**PROBLEM TO WORK ON:** Below is some data. Retype exactly the lines starting at the one with "- [blog](http://blog.csdn.net/owenchan1987)" and ending at the one with "limitations under the License.".

**Records from a collection:**
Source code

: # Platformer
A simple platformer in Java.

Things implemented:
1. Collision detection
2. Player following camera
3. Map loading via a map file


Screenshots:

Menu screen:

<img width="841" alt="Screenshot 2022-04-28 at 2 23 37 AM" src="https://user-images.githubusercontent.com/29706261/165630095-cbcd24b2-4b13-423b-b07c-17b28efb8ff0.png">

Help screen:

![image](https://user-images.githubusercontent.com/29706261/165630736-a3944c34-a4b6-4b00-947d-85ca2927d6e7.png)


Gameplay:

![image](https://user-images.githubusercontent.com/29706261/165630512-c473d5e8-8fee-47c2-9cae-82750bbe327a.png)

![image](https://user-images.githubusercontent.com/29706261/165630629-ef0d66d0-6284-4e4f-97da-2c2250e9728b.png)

--

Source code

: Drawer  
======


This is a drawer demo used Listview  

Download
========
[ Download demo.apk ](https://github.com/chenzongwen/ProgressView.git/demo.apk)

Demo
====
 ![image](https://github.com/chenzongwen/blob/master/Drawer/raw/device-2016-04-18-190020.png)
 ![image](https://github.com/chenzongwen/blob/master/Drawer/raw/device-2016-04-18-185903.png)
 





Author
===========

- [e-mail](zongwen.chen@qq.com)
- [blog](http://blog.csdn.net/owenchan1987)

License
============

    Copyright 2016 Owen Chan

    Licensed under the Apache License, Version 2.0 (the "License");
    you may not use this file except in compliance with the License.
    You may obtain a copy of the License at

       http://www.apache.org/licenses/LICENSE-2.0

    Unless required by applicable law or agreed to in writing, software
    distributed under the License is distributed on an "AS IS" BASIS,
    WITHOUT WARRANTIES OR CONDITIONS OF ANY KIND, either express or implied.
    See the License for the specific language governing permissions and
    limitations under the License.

--

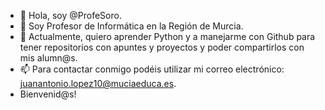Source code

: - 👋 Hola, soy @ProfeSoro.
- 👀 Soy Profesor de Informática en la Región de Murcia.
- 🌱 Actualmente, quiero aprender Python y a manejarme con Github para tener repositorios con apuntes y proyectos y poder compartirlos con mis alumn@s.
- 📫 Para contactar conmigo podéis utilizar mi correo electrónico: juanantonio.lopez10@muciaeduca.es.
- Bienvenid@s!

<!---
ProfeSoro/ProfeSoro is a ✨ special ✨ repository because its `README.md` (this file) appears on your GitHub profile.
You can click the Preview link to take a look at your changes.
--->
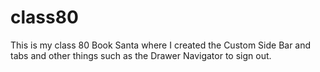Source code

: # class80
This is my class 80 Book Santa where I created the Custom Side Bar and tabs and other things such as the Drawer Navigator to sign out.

**ANSWER SPACE:**
- [blog](http://blog.csdn.net/owenchan1987)

License
============

    Copyright 2016 Owen Chan

    Licensed under the Apache License, Version 2.0 (the "License");
    you may not use this file except in compliance with the License.
    You may obtain a copy of the License at

       http://www.apache.org/licenses/LICENSE-2.0

    Unless required by applicable law or agreed to in writing, software
    distributed under the License is distributed on an "AS IS" BASIS,
    WITHOUT WARRANTIES OR CONDITIONS OF ANY KIND, either express or implied.
    See the License for the specific language governing permissions and
    limitations under the License.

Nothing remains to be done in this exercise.